Пробившись сквозь толпу студентов, он подошёл к Нарциссе... и помедлил за её спиной. Красивая спина. Он увидел её, угадал сквозь складки мантии, дорисовал по линии обнажившегося беломраморного плеча. Она почти не изменилась с того времени, как... о да, почти двадцать лет назад, как он видел эту обнажённую, тонко изогнутую в талии спину; видел в пустом кабинете, где Люциус — тогда своевольный слизеринский староста — назначил ей, отличнице-четверокурснице, «наказание»... она тогда вырвалась. Убежала. Только ненадолго: как только Люциусу исполнилось восемнадцать, её вернули ему, — котёнка снежному барсу, — под одну крышу, где он уже на законном основании мог ласкать её, любоваться этой хрупкой, беззащитной спиной, из которой того и гляди вырастут самые настоящие крылья...

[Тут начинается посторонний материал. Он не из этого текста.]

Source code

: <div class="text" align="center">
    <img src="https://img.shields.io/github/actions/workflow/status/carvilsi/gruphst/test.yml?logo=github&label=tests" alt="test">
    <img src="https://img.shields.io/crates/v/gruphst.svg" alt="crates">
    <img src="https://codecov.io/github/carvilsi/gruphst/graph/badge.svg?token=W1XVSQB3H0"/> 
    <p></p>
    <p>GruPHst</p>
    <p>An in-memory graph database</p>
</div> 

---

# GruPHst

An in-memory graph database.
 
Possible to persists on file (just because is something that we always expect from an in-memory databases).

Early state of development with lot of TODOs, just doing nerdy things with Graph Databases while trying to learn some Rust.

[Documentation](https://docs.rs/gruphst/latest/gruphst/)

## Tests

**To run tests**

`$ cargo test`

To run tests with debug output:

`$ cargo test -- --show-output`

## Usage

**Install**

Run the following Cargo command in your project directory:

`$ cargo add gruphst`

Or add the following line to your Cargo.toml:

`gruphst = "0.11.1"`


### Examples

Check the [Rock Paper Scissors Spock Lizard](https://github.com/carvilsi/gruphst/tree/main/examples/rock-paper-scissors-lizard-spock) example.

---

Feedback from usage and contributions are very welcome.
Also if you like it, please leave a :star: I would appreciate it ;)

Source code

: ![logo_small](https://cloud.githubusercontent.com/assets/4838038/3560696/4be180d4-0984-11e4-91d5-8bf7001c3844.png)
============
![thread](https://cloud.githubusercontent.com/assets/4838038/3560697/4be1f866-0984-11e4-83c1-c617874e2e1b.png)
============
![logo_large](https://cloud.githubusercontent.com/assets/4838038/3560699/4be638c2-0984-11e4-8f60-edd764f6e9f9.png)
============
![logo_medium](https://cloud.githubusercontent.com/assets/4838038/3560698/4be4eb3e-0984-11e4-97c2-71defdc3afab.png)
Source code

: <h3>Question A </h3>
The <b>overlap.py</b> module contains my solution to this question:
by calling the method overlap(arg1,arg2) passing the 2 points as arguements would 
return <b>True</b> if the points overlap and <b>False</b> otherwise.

— Нарцисса? — слегка склонившись, негромко произнёс он куда-то блёсткам сапфира, дрожащим на кончике нежного уха.
Она вздрогнула, обернулась — мгновенно полыхнули знакомыми непроницаемыми огнями голубые глаза, и... как она это умела..? — только что такая трогательная, усталая, одинокая, и вдруг — взглянет светской львицей, настоящим Малфоем. Снейп невольно отстранился в нерешительности. Как они всё-таки были похожи — с Люциусом. До дрожи...
Но Нарцисса, увидев, кто перед ней, вся вдруг словно втянула когти и извиняюще притихла, лишь глаза задрожали серебристыми блёстками.
— Северус... — выдохнула она, неожиданно, притянув к себе его руку, уткнулась куда-то в складки его мантии и вдруг заплакала. Снейп затравленно огляделся по сторонам. Не хватало только, чтобы они оба сейчас привлекли чьё-то внимание, а особенно внимание студентов.
— Нарцисса, — зашипел он, мягко, на настойчиво разжимая её хрупкие пальцы, сжимавшие его мантию. — Нарцисса, успокойся, послушай... не надо... Нарцисса, прекрати это сейчас же, слышишь?! — он вдруг резко схватил её за тонкое запястье, едва не вывернув его, до боли сжал безвольную руку. От шока Нарцисса даже перестала плакать, лишь молча глядя ему в глаза с выражением собаки, которую ударил любимый хозяин. — Успокойся, — уже тише произнёс Снейп, не в силах отвести взгляда от её заплаканного, бледного, но от этого словно ещё более красивого лица. Хрупкая, беззащитная девочка. Нельзя бросать её здесь одну, просто нельзя...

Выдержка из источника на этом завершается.